One of the commenters mentioned in a past column that I should consider getting a digital library card from the San Francisco Public Library — anyone in California can, apparently, and they have deep vaults of good books and titles. So I did (or tried), but it still required me to come in to get the actual library card in person to activate it. In that moment I was here, and here is Portland for right now.
So I walked to my local Portland library. No, I was not turned away or maligned for being from California with a California driver’s license. I had filled out an application online the night before and walked in right after I had yet another outstanding meal in Portland’s Eater Paradise, and the library was just sitting right there.
So, hi, I said, and about one minute later had a library card.
Last night I downloaded Hoopla and Kanopy — two free streaming services to anyone with a library card — and, well, yeah. I should have done this a very long time ago.
To everyone who said so, you were right.
To everyone who reads this and goes and gets a library card or already has one and gets Hoopla and Kanopy, you too will soon be telling me I was right.
I have spent the day just marveling at the options on both of these free services, a delightful exercise in our current moment of everyone losing their shit and writing Hot Take after Hot Take about the buzz over “bundling” and how the streaming world is going to come full circle and be just like cable (um, no, a hundred times no).
I see “Past Lives” on Hoopla. And “The Whale,” and “Everything Everywhere All At Once,” and “Marcel” — all of them from A24, the cult-like studio that has its own app plus launched a deal with Max. Of those titles, I’ve only seen “Everything Everywhere All At Once.” Seems like a good value for free. Especially because I want to watch “Everything Everywhere All At Once” over and over again.
I noticed there are 13,757 movie choices.
Granted, a lot of them are old and you probably wouldn’t watch them, which reminds me of, let’s see, Netflix and Max and pretty much every other streamer I’m paying for. Having a big vault is part of the value. It is, in fact, added value.
I mean, one never knows when the itch for “Almost Famous” will occur, does one?

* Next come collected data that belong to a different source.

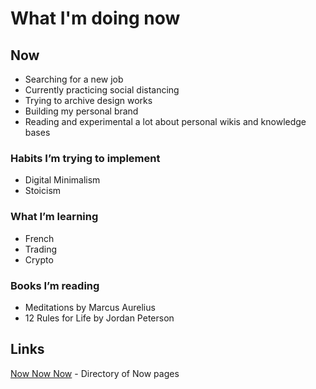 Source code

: # What I'm doing now

## Now

* Searching for a new job
* Currently practicing social distancing
* Trying to archive design works
* Building my personal brand
* Reading and experimental a lot about personal wikis and knowledge bases

### Habits I’m trying to implement

* Digital Minimalism
* Stoicism

### What I’m learning

* French
* Trading
* Crypto

### Books I’m reading

* Meditations by Marcus Aurelius
* 12 Rules for Life by Jordan Peterson

## Links

[Now Now Now](https://nownownow.com/) - Directory of Now pages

Hell, I would watch that right now.
A quick look at the available TV series finds a less surprise-filled, eye-popping group, but has plenty of offerings from AMC, BBC, Acorn, PBS (lots of hard to find Ken Burns documentaries, by the way), Sundance, etc., and you don’t have to be a math major to know that you might have to pay for some of those titles elsewhere if you want to watch.
Including PBS in some way, shape or form, especially for the good Burns stuff, right?
Anyway, all of those discoveries took about five minutes so I’ll circle back to Hoopla soon, but a quick tour of Kanopy also opened the eyes (even with duplicate titles) — “Beau Is Afraid,” “The Worst Person In the World,” “After Sun,” “Oldboy,” “Triangle Of Sadness” and a host of great offering from the wayback machine, “The Third Man,” “Barbarella,” etc.
It’s not about lists so much as it’s about free access to an endless amount of quality entertainment.
I don’t know why that stuns and excites me so much. Probably because of capitalism?
I was elated to see things like “Freak Scene: The Story of Dinosaur Jr.,” because I love that band and delight in music docs. There’s an endless amount of kids TV (I saw they had the first season of “Madeleine” and was excited to re-explore those long ago days from when I loved some series my kids watched — mostly they worked as visual Xanax). I could watch all those episodes again, though.
Tout de suite!
On both streaming platforms, there are comics, there are LGBTQ-centric selections, there are musicals, international cinema, etc. So much random etc. to explore.
And if I haven’t said it enough, let me ring the bell with the sing-song-y vibe of “free fa-free, fa-freeeeee, free” to remind you that, yes, these are free.
And they don’t have ads.
Since I have yet to deep dive on either platform, I thought it was less important now to talk about lists as it was the conceptual existence of these two streamers, which certainly has a cost-benefit element in bold, does it not?
We don’t talk enough about people who can’t afford any streaming services. Yes, we talk here especially about what streamers to cut when you’ve added too many and the costs are getting ridiculous, but plenty of people in this country can’t afford any streaming services or, if they can, it’s one or possibly two, which is at the root of why these platforms are so essential.
And since, as alluded to above in this opening tale of not listening to the message being sent, I have to wonder how many people who really need these free options are aware of them?
I don’t know. Maybe you can help spread the word to those who do.
But even for people who have multiple subscriptions, a theme I see in the comments here a LOT is the need to really cut down. And it’s pretty easy to see numerous threads in the Hoopla and Kanopy offerings — from Netflix to PBS to Max and Prime to the Criterion Channel.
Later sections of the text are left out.